I am building a google cloud dataflow pipeline to process videos. I am having a very hard time debugging the pipeline because the environment behavior seems different on DirectRunner versus DataflowRunner.
My video processing tool (called DeepMeerkat below) takes in arguments from argparse. I call the pipeline:
python run_clouddataflow.py \
--runner DataFlowRunner \
--project $PROJECT \
--staging_location $BUCKET/staging \
--temp_location $BUCKET/temp \
--job_name $PROJECT-deepmeerkat \
--setup_file ./setup.py \
--maxNumWorkers 3 \
--tensorflow \
--training
Where the last two arguments, tensorflow and training are both for my pipeline, the rest are needed for clouddataflow.
I parse the args and pass the argv to the pipeline
beam.Pipeline(argv=pipeline_args)
and then within DeepMeerkat's argparse, parse just the known args.
args,_=parser.parse_known_args()
This works perfectly locally, tensorflow is turned off (default is on) and training is turned on (default is on). Printing args confirms the behavior. But then it fails to parse on cloud dataflow, tensorflow stays on, and training is off.
DirectRunner:
DeepMeerkat args: Namespace(tensorflow=False, training=True)

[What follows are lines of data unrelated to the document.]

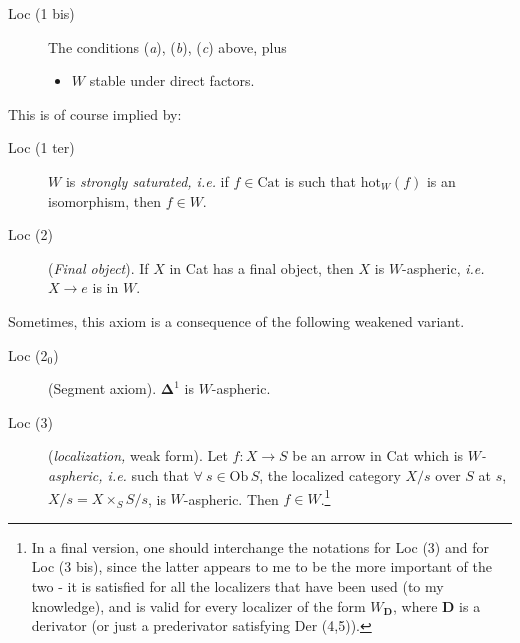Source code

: \documentclass[11pt]{article}
\newcommand{\msp}[1]{\marginpar{\footnotesize [#1]}}
\newcommand{\Cat}{\mathrm{Cat}}
\newcommand{\Ob}{\mathrm{Ob}\,}
\newcommand{\hot}{\mathrm{hot}}
\begin{document}
\begin{description}
\item[Loc (1 bis)] The conditions (\textit{a}), (\textit{b}), (\textit{c}) above, plus
\begin{itemize}
\item[\textit{d})] $W$ stable under direct factors.
\end{itemize}
\end{description}

This is of course implied by:

\begin{description}
\item[Loc (1 ter)] $W$ is \textit{strongly saturated, i.e.} if $f \in \Cat$ is such that $\hot_W(f)$ is an isomorphism, then $f \in W$.
\item[Loc (2)] (\textit{Final object}). If $X$ in Cat has a final object, then $X$ is $W$-aspheric, \textit{i.e.} $X \longrightarrow e$ is in $W$.
\end{description}

Sometimes, this axiom is a consequence of the following weakened variant.

\begin{description}
\item[Loc (2$_0$)] (Segment axiom). $\boldsymbol{\Delta}^1$ is $W$-aspheric.
\end{description}

\msp{page 2}

\begin{description}
\item[Loc (3)] (\textit{localization,} weak form). Let $f : X \longrightarrow S$ be an arrow in Cat which is $W$\textit{-aspheric, i.e.} such that $\forall\ s \in \Ob S$, the localized category $X/s$ over $S$ at $s$, $X/s = X \times_S S/s$, is $W$-aspheric. Then $f \in W$.\footnote[1]{In a final version, one should interchange the notations for Loc (3) and for Loc (3 bis), since the latter appears to me to be the more important of the two - it is satisfied for all the localizers that have been used (to my knowledge), and is valid for every localizer of the form $W_{\mathbf{D}}$, where $\mathbf{D}$ is a derivator (or just a prederivator satisfying Der (4,5)).} %
\end{description}
\end{document}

From the logging of DataFlowRunner:
DeepMeerkat args: Namespace(tensorflow=True, training=False)
Any ideas of what's going on here? Identical commands, identical code, just changing DirectRunner to DataFlowRunner.
I'd rather not go down the road of passing custom arguments to pipeline options, since I would then need to assign them somehow downstream, if one already has a tool that parses arguments, this seems like a much more straightforward solution, provided there isn't something special about the dataflow worker.